Agony
by write4evr
Summary: It was like there was a dark flame burning between us, and we were both too stubborn to put it out. Even though we knew that it was just hurting us both…and eventually, the flames would engulf us completely...
1. Chapter 1

**Kay, so…hey everyone. I've got lot's to say about this, but I'll say it at the end. For now, let me just say that this is **_**everywhere **_**because it is from the point of view of a partly drunk, half-insane, every upset Alec. Sorry if you get lost at all…**

_Magnus._

His name bounced around my mind, hitting every single one of my nerves, breaking me down inch by inch. When he left, I lost everything. Everything.

There is nothing left anymore. I am alone.

Wasn't I supposed to be the strong one? The one who was able to put their feelings aside and just not care? Magnus was the emotional one. This wasn't me. I shouldn't be like this. I shouldn't miss him this much.

Maybe I did lean on him more than he'd ever leaned on me. Maybe it was always me who had things to complain about. Maybe I needed him; needed that shoulder to cry on. But that's all it should have been. That's what it should have stayed at.

It was supposed to be a _fling. _A way to _pass the time. _

I threw my head back and laughed crazily, maniacally. Just a fling my ass. It was a fling that had lasted _eight months. _

"Eight months of wasted time," I sneered, all the while knowing that I didn't mean it. It wasn't wasted time. It was everything to me, those eight short months. It changed me in ways I didn't think I'd ever be changed.

_I loved him. _

I didn't think I _could _love. I'd been too…broken. Too caught up in the past; in things I couldn't have. I hated myself. I hated the mistakes I'd made; the people I'd lost. I hated that I couldn't pull myself together again. I _hated _that I wasn't strong enough or good enough for anyone. I hated being the person everyone only came to when they needed something. I hated being lied to.

_I hated caring for people that didn't care for me._

I couldn't love anyone new. Only the people that I'd lost. Only them. Only the friends that I'd chased away. Only the people that didn't want me anymore. Only the people I couldn't have.

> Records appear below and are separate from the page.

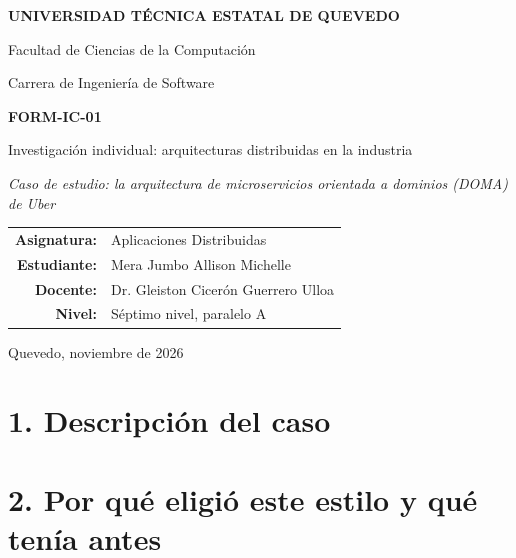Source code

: \documentclass[11pt,a4paper]{article}
\begin{document}
\begin{titlepage}
  \centering
  {\large\bfseries UNIVERSIDAD TÉCNICA ESTATAL DE QUEVEDO\par}
  \vspace{0.3cm}
  {\large Facultad de Ciencias de la Computación\par}
  \vspace{0.2cm}
  {\large Carrera de Ingeniería de Software\par}
  \vspace{2cm}
  {\Large\bfseries FORM-IC-01\par}
  \vspace{0.4cm}
  {\Large Investigación individual: arquitecturas distribuidas en la industria\par}
  \vspace{0.6cm}
  {\large\itshape Caso de estudio: la arquitectura de microservicios orientada a dominios (DOMA) de Uber\par}
  \vfill
  \begin{tabular}{rl}
    \textbf{Asignatura:} & Aplicaciones Distribuidas \\
    \textbf{Estudiante:} & Mera Jumbo Allison Michelle \\
    \textbf{Docente:}    & Dr. Gleiston Cicerón Guerrero Ulloa \\
    \textbf{Nivel:}      & Séptimo nivel, paralelo A \\
  \end{tabular}
  \vspace{1.5cm}

  {\large Quevedo, noviembre de 2026\par}
\end{titlepage}

\section*{1. Descripción del caso}

\section*{2. Por qué eligió este estilo y qué tenía antes}
\end{document}
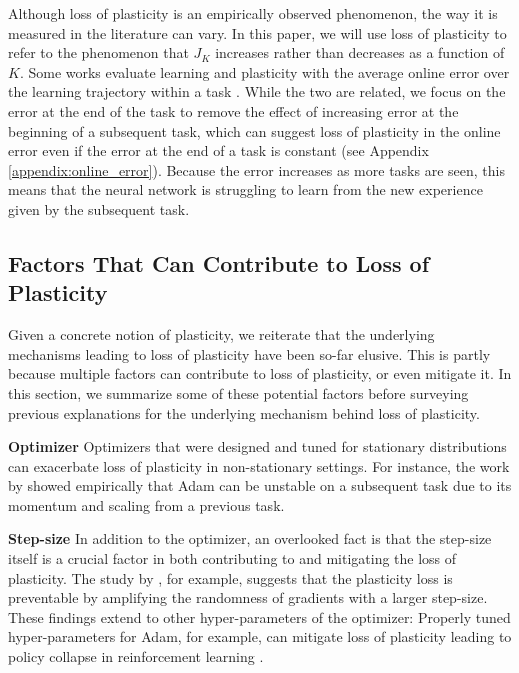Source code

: \documentclass{article}
\begin{document}
Although loss of plasticity is an empirically observed phenomenon, the way it is measured in the literature can vary.
In this paper, we will use loss of plasticity to refer to the phenomenon that $J_{K}$ increases rather than decreases as a function of $K$.
Some works evaluate learning and plasticity with the average online error over the learning trajectory within a task \citep{elsayed23_utilit_pertur_gradien_descen,dohare23_maint_plast_deep_contin_learn,kumar23_maint_plast_regen_regul}.
While the two are related, we focus on the error at the end of the task to remove the effect of increasing error at the beginning of a subsequent task, which can suggest loss of plasticity in the online error even if the error at the end of a task is constant (see Appendix \ref{appendix:online_error}).
Because the error increases as more tasks are seen, this means that the neural network is struggling to learn from the new experience given by the subsequent task.

\subsection{Factors That Can Contribute to Loss of Plasticity}
\vspace{-2mm}

Given a concrete notion of plasticity,
we reiterate that the underlying mechanisms leading to loss of plasticity have been so-far elusive.
This is partly because multiple factors can contribute to loss of plasticity, or even mitigate it.
In this section, we summarize some of these potential factors before surveying previous explanations for the underlying mechanism behind loss of plasticity.

  \textbf{Optimizer}\hspace{2mm}
        Optimizers that were designed and tuned for stationary distributions can exacerbate loss of plasticity in non-stationary settings.
        For instance, the work by \cite{lyle23_under} showed empirically that Adam \citep{kingma14_adam} can be unstable on a subsequent task due to its momentum and scaling from a previous task.

  \textbf{Step-size}\hspace{2mm}
        In addition to the optimizer, an overlooked fact is that the step-size itself is a crucial factor in both contributing to and mitigating the loss of plasticity.
        The study by \cite{berariu2021study}, for example, suggests that the plasticity loss is preventable by amplifying the randomness of gradients with a larger step-size.
        These findings extend to other hyper-parameters of the optimizer: Properly tuned hyper-parameters for Adam, for example, can mitigate loss of plasticity leading to policy collapse in reinforcement learning \citep{dohare23_overc_polic_collap_deep_reinf_learn,lyle23_under}.
\end{document}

I didn't let them know it though, oh no, I wouldn't give them the satisfaction. Why let the ones that hurt me know that I'd still willingly take them back? Why give them that power over me?

So I changed myself; turned myself into a monster. A hurtful, worthless, loner. The boy who needed _no one. _The one with the bad reputation that he built for himself, the one who constantly struggled to hold up the wall of lies that separated him from everyone else. The one that always made his 'friends' laugh with the twisted lies. The one with the bad attitude. The one that wouldn't ever make it _anywhere._

The one that needed no one but himself.

Oh God, what happened to him? What happened to the emotionless bastard I used to be, I asked myself. Why didn't I stay like that? Why did I allow one person to break me down? Why did I let him near me?

Why did I allow myself to love him?

_Him. _Magnus Bane. Glittery, hyper, loving, Magnus Bane. The boy that changed everything for me.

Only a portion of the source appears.